‘Middle of Nowhere’ by Kacey Musgraves
★★★
“To describe Middle of Nowhere with a rustic cliché, Kacey Musgraves is going back to her roots,” said Molly Mary O’Brien in Pitchfork. After years of exploring a pop-country blend, the 37-year-old Texas native has assembled a set of new songs that come across like a survey of the past 50 years of country music. Where 2024’s Deeper Well found the singer-songwriter practicing meditation and consulting star charts, Nowhere gives us “Dry Spell,” a “sultry, funny, and pristinely constructed song about not having had sex in 335 days.” While “Loneliest Girl” and the title track show her getting more comfortable with being on her own, she has packed much of the album with guests, including Miranda Lambert on “Horses and Divorces,” and Willie Nelson on “Uncertain, TX.” Fittingly, Middle of Nowhere has an in-between feeling, like a meal at a nouveau farm-to-table restaurant, said Grant Sharples in Paste. “There’s something for everyone, and the food’s pretty good, but nothing really reinvents the wheel.” While it’s as polished as Golden Hour, Musgraves’ 2018 Album of the Year winner, it “lacks the ingenuity.”
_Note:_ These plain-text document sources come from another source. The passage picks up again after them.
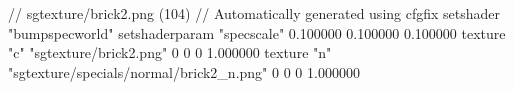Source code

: // sgtexture/brick2.png (104)
// Automatically generated using cfgfix
setshader "bumpspecworld"
setshaderparam "specscale" 0.100000 0.100000 0.100000
texture "c" "sgtexture/brick2.png" 0 0 0 1.000000
texture "n" "sgtexture/specials/normal/brick2_n.png" 0 0 0 1.000000
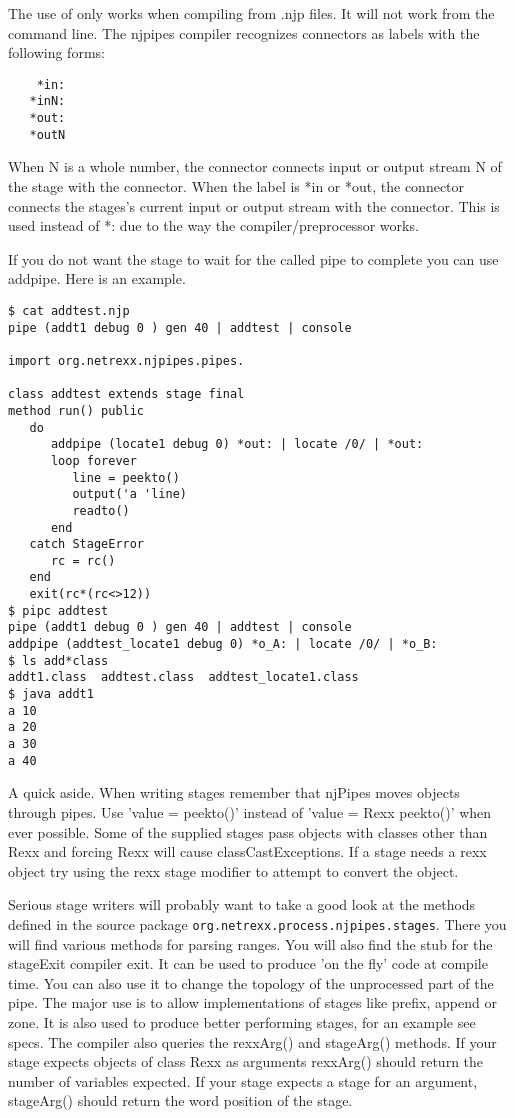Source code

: The use of {} only works when compiling from .njp files.  It will not work from the command line.
The njpipes compiler recognizes connectors as labels with the following forms:
\begin{lstlisting}
    *in:
   *inN:
   *out:
   *outN
\end{lstlisting}

When N is a whole number, the connector connects input or output stream N of the stage with the connector.
When the label is *in or *out, the connector connects the stages's current input or output stream
with the connector.  This is used instead of *: due to the way the compiler/preprocessor works.

If you do not want the stage to wait for the called pipe to complete you can use addpipe.
Here is an example.
\begin{lstlisting}
$ cat addtest.njp
pipe (addt1 debug 0 ) gen 40 | addtest | console

import org.netrexx.njpipes.pipes.

class addtest extends stage final
method run() public
   do
      addpipe (locate1 debug 0) *out: | locate /0/ | *out:
      loop forever
         line = peekto()
         output('a 'line)
         readto()
      end
   catch StageError
      rc = rc()
   end
   exit(rc*(rc<>12))
$ pipc addtest
pipe (addt1 debug 0 ) gen 40 | addtest | console
addpipe (addtest_locate1 debug 0) *o_A: | locate /0/ | *o_B:
$ ls add*class
addt1.class  addtest.class  addtest_locate1.class
$ java addt1
a 10
a 20
a 30
a 40
\end{lstlisting}

A quick aside.  When writing stages remember that njPipes moves objects through pipes.
Use 'value = peekto()' instead of 'value = Rexx peekto()' when ever possible.
Some of the supplied stages pass objects with classes other than Rexx and
forcing Rexx will cause classCastExceptions.
If a stage needs a rexx object try using the rexx stage modifier to attempt to convert the object.

Serious stage writers will probably want to take a good look at the
methods defined in the \nr{} source package \texttt{org.netrexx.process.njpipes.stages}.
There you will find various methods for parsing ranges.
You will also find the stub for the stageExit compiler exit.
It can be used to produce 'on the fly' code at compile time.
You can also use it to change the topology of the unprocessed part of the pipe.
The major use is to allow implementations of stages like prefix, append or zone.
It is also used to produce better performing stages, for an example see specs.
The compiler also queries the rexxArg() and stageArg() methods.
If your stage expects objects of class Rexx as arguments rexxArg()
should return the number of variables expected.
If your stage expects a stage for an argument, stageArg() should return the word position of the stage.

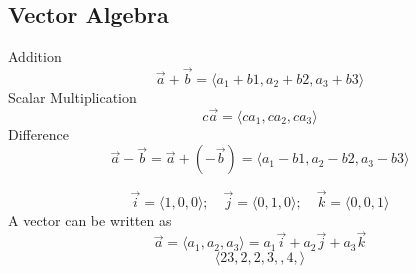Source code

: \documentclass[twoside]{report}
\begin{document}
    \subsection{Vector Algebra}
    Addition
    \begin{equation}
        \vec{a} + \vec{b} = \langle a_{1} + b{1}, a_{2} + b{2}, a_{3} + b{3}\rangle
    \end{equation}
    Scalar Multiplication
    \begin{equation}
        c\vec{a} = \langle ca_{1}, ca_{2}, ca_{3}\rangle
    \end{equation}
    Difference
    \begin{equation}
        \vec{a} - \vec{b} = \vec{a} + (-\vec{b})  = \langle a_{1} - b{1}, a_{2} - b{2}, a_{3} - b{3}\rangle
    \end{equation}
    \begin{definition}
        \begin{equation}
            \vec{i} = \langle 1,0,0\rangle;\quad \vec{j} = \langle 0,1,0\rangle;\quad \vec{k} = \langle 0,0,1\rangle
        \end{equation}
        A vector can be written as
        \begin{equation}
            \vec{a} = \langle a_{1}, a_{2}, a_{3}\rangle = a_{1}\vec{i} + a_{2}\vec{j} + a_{3}\vec{k}
        \end{equation}
        \begin{equation}
            \langle 23,2,2,3,,4,\rangle
        \end{equation}
    \end{definition}
\end{document}
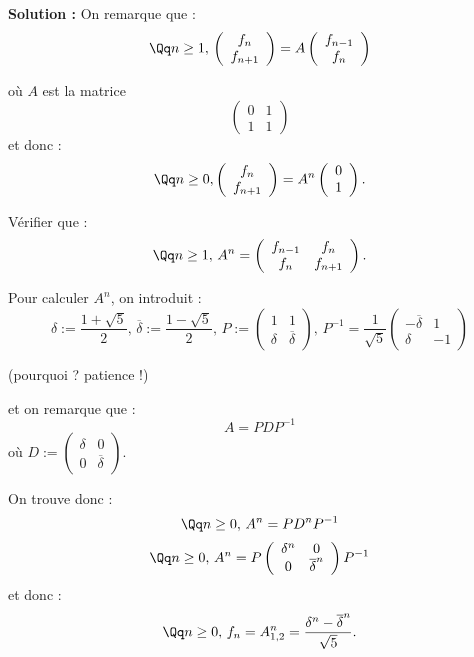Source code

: \documentclass[class=report,crop=false]{standalone}
\begin{document}
{\bf Solution : } On remarque que :
\[\Qq n \ge 1,\, \left(\begin{array}{c}
f_{n}\\
f_{n+1}
\end{array}\right) = A  \left(\begin{array}{c}
f_{n-1}\\
f_{n}
\end{array}\right)\]

où $A$ est la matrice 
\[\left(\begin{array}{cc}
0 & 1 \\
1 & 1
\end{array}\right)\]
et donc : \[\Qq n \ge 0,  \left(\begin{array}{c}
f_{n}\\
f_{n+1}
\end{array}\right) = A^{n} \left(\begin{array}{c}
0\\
1
\end{array}\right) .\]

Vérifier que : \[\Qq n \ge 1, \, A^n = \left(\begin{array}{cc}
f_{n-1}&f_n\\
f_n & f_{n+1}
\end{array}\right) .\]


Pour calculer $A^n$, on introduit :
\[\delta := \frac{1+ \sqrt{5}}{2},\, \overline{\delta}:= \frac{1-\sqrt{5}}{2},\, P:=\left(\begin{array}{cc}
1 & 1\\
\delta & \overline{\delta}
\end{array}\right),\, P^{-1}= \frac{1}{\sqrt{5}}\left(\begin{array}{cc}
- \overline{\delta} & 1\\
\delta & -1
\end{array}\right) \]

(\og pourquoi ? patience !\fg )

et on remarque que :
\[A = PD P^{-1}\]
où $D:= \left(\begin{array}{cc}
\delta & 0\\
0& \overline{\delta}
\end{array}\right)$.

On trouve donc : \[\Qq n\ge 0,\, A^n = PD^nP^{-1}\]
\[\Qq n\ge 0,\, A^n =P\left(\begin{array}{cc}
\delta^n & 0\\
0& \overline{\delta}^n
\end{array}\right)P^{-1}\]
et donc :
\[ \Qq n \ge 0 ,\, f_n = A^{n}_{1,2} = \frac{\delta^n - \overline{\delta}^n}{\sqrt{5}}.\]
\end{document}
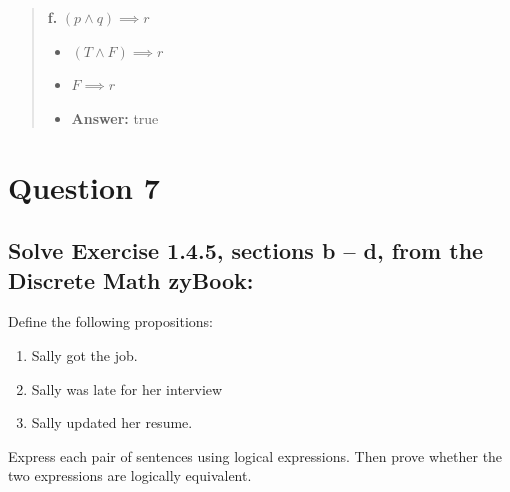 \documentclass[11pt, oneside]{article}
\begin{document}
\begin{quote}
    \textbf{f. }$(p \land q) \implies r$

    \begin{itemize}
        \item $(T \land F) \implies r$
        \item $F \implies r$
        \item \textbf{Answer:} true
    \end{itemize}
\end{quote}

\pagebreak

\section*{Question 7}

\subsection*{Solve Exercise 1.4.5, sections b – d, from the Discrete Math zyBook:}

Define the following propositions:

\begin{enumerate}
    \item[j:] Sally got the job.
    \item[l:] Sally was late for her interview
    \item[r:] Sally updated her resume.
\end{enumerate}

Express each pair of sentences using logical expressions. Then prove whether the two expressions are logically equivalent.
\end{document}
‘In Times of Dragons’ by Tori Amos
★★★
On her 18th album, Tori Amos “sounds like she’s rediscovered her fire and purpose,” said Neil Z. Yeung in AllMusic. Yet another “piano-driven epic,” this “devastating” concept album finds the 62-year-old assuming the role of an alter ego on a journey after breaking free of her marriage to a Lizard Demon billionaire. The record opens with “ominous” piano and “pounding martial drums” as Amos, her voice roughened by age, sings about breaking free with the Demon’s goons on her trail. “An instant classic,” that song raises the curtain on more than an hour of “some of the most powerful, wounded, and moving music of her career.” Throughout, “Amos grapples with her legacy through the relationship her heroine has with her long-lost daughter,” a role sung by Amos’ daughter, Natashya Hawley, said Maura Johnston in Rolling Stone. At the outset, Amos’ alter ego is worried that her experiences might make a monster of her, but by the end “she’s learned to live with her scars, using them as a power source.” That proves “an apt metaphor for Amos’ career and the ways she’s blended the confessional and the mystical to often stunning effect.”
‘Diavola’ by Gabrielle Cavassa
★★★
Balancing tenderness and quiet intensity, Gabrielle Cavassa’s voice “has an unforced spellbinding quality that draws the listener in,” said Jim Hynes in Glide. On her first album for Blue Note, the 31-year-old jazz singer “inhabits each lyric of the song as if it belongs to her.” That’s true even when the lyrics are incredibly familiar, as on the California native’s “slightly swinging” rendition of Billy Eckstine’s “Prisoner of Love” or on “Raindrops Keep Falling on My Head,” which she transforms with a “relaxed, slower-than-molasses tempo” that allows her to wring the essence out of every syllable. Compared with B.J. Thomas’ 1969 hit, Cavassa’s version is sweeter “but more contemplative,” said Will Coviello in NOLA.com. That track also features a gorgeous sax solo by Joshua Redman, who co-produced the album. Redman met Cavassa after his manager saw the award-winning singer perform at a New Orleans wedding. The album’s title track, co-written by Cavassa, is also its centerpiece. In Italian, a diavola is a dangerous, powerful woman, and likely a temptress. Cavassa inhabits the character’s vanity and flaws, turning the song into “a showpiece for her singing.”